- Given entries
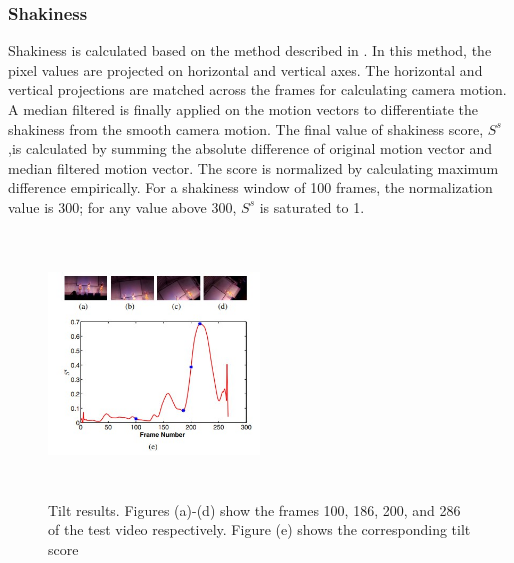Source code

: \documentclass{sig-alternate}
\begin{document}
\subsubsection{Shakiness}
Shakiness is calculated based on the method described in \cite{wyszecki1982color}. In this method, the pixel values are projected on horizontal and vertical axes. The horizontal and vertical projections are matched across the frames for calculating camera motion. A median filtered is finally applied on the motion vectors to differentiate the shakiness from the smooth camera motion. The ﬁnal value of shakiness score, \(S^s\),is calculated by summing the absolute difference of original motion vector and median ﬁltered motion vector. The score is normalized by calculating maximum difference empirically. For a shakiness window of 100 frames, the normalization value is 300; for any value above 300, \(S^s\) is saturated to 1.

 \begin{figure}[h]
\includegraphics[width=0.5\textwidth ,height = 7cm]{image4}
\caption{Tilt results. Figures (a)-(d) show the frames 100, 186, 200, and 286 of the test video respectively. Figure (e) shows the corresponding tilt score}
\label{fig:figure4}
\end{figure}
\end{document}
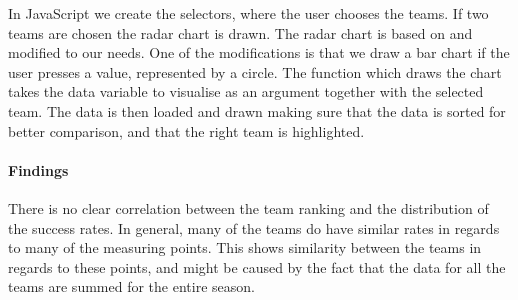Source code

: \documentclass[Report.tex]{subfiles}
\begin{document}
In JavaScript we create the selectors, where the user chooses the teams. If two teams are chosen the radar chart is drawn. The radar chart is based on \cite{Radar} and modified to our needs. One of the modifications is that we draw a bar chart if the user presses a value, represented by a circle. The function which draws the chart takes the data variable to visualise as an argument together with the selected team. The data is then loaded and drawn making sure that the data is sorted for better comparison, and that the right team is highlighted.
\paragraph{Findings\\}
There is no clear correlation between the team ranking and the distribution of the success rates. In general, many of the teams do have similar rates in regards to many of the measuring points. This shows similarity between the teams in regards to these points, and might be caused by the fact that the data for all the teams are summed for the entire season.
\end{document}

---

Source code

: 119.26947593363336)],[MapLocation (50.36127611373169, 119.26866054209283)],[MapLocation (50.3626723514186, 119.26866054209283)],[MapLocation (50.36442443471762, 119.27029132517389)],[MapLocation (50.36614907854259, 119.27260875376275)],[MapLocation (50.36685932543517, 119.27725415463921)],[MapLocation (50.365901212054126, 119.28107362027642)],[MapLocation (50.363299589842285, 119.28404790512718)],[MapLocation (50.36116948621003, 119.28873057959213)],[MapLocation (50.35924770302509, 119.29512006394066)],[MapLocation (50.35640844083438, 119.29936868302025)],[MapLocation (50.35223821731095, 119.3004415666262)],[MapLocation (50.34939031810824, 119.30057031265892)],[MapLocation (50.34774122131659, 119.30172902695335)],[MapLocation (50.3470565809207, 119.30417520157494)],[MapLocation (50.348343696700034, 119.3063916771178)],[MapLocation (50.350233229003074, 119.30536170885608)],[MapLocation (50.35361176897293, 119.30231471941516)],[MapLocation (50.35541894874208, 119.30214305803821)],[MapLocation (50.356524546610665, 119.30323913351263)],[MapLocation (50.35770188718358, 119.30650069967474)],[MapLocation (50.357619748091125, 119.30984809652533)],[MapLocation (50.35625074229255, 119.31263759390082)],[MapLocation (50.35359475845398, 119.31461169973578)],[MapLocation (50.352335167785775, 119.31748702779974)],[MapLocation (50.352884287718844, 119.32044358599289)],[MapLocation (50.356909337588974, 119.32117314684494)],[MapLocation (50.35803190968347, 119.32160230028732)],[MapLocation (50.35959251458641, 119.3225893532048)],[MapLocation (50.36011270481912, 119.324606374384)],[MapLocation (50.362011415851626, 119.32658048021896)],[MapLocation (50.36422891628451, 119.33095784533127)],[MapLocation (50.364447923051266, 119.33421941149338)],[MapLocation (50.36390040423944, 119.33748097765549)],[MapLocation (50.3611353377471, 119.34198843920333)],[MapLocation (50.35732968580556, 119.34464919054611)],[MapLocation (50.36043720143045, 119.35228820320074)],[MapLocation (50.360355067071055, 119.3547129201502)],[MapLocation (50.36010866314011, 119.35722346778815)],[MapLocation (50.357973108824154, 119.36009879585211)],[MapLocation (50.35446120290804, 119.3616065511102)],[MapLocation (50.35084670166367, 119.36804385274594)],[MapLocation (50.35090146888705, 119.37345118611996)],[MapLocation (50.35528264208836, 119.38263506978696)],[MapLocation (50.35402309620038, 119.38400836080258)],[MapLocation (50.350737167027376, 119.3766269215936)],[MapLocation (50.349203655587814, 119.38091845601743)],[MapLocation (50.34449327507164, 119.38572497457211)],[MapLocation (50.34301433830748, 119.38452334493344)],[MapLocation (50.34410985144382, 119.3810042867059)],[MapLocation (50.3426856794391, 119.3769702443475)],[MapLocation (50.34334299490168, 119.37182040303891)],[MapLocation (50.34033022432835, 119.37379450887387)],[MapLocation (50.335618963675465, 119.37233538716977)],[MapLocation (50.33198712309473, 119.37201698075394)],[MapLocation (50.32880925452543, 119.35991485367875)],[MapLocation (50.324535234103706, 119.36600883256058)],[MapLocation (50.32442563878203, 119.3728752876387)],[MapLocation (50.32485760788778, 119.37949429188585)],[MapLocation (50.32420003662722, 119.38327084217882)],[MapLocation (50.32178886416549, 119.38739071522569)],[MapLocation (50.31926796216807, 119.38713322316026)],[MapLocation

==

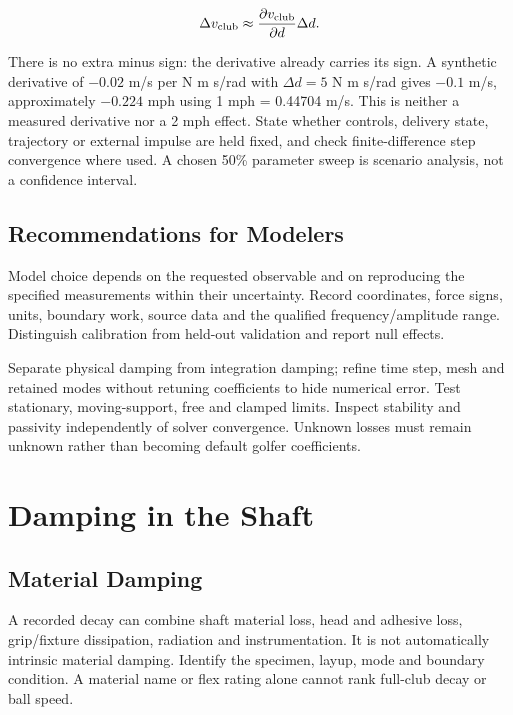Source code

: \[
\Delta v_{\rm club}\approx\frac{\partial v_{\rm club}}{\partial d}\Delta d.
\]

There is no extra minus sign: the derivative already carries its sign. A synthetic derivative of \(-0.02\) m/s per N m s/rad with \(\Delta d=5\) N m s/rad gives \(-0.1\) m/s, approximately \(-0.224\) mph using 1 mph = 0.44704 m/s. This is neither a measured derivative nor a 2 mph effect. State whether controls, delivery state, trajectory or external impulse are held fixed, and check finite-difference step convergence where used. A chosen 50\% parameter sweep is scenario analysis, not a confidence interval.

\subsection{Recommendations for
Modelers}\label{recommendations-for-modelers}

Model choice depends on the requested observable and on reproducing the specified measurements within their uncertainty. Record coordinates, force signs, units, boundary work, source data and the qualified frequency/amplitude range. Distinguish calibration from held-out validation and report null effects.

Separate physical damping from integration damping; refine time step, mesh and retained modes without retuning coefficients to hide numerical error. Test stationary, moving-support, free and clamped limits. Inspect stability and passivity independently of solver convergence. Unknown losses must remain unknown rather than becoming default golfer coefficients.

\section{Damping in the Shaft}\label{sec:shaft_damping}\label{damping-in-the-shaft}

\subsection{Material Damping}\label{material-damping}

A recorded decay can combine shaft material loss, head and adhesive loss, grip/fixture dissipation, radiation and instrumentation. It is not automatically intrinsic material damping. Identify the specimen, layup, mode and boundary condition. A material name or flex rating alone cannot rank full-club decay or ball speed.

- About this task
From the entries above, return each line with the word "frames" in it.

- Answer box
Shakiness is calculated based on the method described in \cite{wyszecki1982color}. In this method, the pixel values are projected on horizontal and vertical axes. The horizontal and vertical projections are matched across the frames for calculating camera motion. A median filtered is finally applied on the motion vectors to differentiate the shakiness from the smooth camera motion. The ﬁnal value of shakiness score, \(S^s\),is calculated by summing the absolute difference of original motion vector and median ﬁltered motion vector. The score is normalized by calculating maximum difference empirically. For a shakiness window of 100 frames, the normalization value is 300; for any value above 300, \(S^s\) is saturated to 1.
\caption{Tilt results. Figures (a)-(d) show the frames 100, 186, 200, and 286 of the test video respectively. Figure (e) shows the corresponding tilt score}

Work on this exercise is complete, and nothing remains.